Given data:
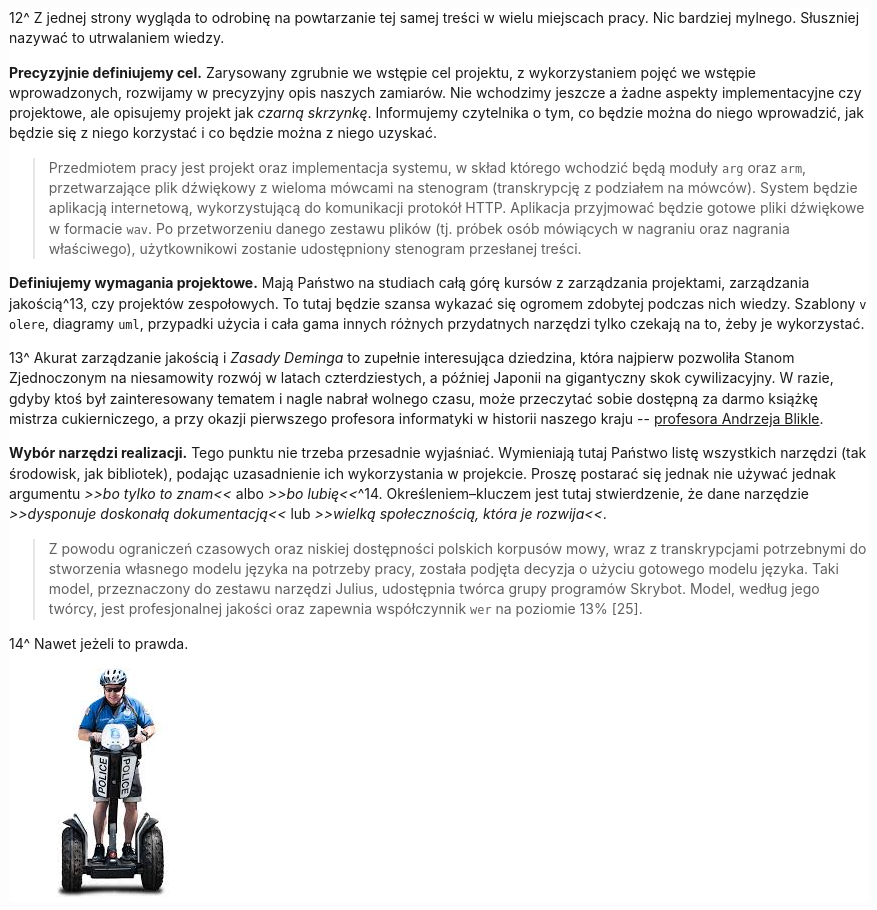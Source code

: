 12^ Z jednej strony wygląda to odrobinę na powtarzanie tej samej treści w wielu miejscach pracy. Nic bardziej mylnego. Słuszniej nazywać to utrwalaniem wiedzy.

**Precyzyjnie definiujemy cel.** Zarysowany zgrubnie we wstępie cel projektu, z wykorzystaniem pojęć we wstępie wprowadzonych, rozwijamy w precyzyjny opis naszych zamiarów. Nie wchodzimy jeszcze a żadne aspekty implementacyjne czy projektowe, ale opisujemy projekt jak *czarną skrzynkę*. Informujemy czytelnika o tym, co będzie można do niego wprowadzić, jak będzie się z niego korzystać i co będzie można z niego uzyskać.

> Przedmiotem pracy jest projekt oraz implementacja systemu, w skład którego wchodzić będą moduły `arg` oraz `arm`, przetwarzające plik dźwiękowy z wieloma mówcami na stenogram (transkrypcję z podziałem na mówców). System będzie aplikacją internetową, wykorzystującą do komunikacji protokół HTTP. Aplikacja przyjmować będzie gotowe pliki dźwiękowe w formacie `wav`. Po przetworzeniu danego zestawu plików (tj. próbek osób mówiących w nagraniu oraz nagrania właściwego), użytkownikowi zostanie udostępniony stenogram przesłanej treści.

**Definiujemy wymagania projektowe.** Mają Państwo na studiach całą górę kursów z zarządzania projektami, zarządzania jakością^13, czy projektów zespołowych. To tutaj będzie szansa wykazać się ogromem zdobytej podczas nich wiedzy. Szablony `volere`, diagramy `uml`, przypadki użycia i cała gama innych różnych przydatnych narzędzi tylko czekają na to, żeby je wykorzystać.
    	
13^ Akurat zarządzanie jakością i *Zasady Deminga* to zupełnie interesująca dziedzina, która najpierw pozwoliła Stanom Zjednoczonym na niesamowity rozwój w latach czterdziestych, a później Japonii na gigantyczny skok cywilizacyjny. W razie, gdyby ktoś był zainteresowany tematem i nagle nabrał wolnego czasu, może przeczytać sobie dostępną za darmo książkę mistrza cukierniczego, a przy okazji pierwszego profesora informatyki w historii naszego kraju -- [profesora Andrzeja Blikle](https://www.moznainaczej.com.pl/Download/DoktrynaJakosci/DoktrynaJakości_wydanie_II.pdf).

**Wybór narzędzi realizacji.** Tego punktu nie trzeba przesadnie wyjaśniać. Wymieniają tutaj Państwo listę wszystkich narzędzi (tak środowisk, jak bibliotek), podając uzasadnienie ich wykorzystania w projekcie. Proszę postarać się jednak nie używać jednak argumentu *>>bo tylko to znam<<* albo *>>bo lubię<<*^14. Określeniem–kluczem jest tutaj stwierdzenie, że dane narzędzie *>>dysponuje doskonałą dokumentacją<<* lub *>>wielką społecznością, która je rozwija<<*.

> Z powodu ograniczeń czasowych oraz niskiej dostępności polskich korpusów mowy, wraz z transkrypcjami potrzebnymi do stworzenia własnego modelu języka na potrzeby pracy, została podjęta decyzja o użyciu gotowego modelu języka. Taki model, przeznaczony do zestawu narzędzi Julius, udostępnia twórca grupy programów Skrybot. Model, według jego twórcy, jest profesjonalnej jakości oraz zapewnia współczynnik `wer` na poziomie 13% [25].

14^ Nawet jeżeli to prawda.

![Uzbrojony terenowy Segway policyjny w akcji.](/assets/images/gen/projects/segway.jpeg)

Exercise: Reproduce only the lines above, starting at the line with "z niego uzyskać." and ending at the line with "stenogram przesłanej treści.", exactly as written.

Exercise solution:
**Precyzyjnie definiujemy cel.** Zarysowany zgrubnie we wstępie cel projektu, z wykorzystaniem pojęć we wstępie wprowadzonych, rozwijamy w precyzyjny opis naszych zamiarów. Nie wchodzimy jeszcze a żadne aspekty implementacyjne czy projektowe, ale opisujemy projekt jak *czarną skrzynkę*. Informujemy czytelnika o tym, co będzie można do niego wprowadzić, jak będzie się z niego korzystać i co będzie można z niego uzyskać.

> Przedmiotem pracy jest projekt oraz implementacja systemu, w skład którego wchodzić będą moduły `arg` oraz `arm`, przetwarzające plik dźwiękowy z wieloma mówcami na stenogram (transkrypcję z podziałem na mówców). System będzie aplikacją internetową, wykorzystującą do komunikacji protokół HTTP. Aplikacja przyjmować będzie gotowe pliki dźwiękowe w formacie `wav`. Po przetworzeniu danego zestawu plików (tj. próbek osób mówiących w nagraniu oraz nagrania właściwego), użytkownikowi zostanie udostępniony stenogram przesłanej treści.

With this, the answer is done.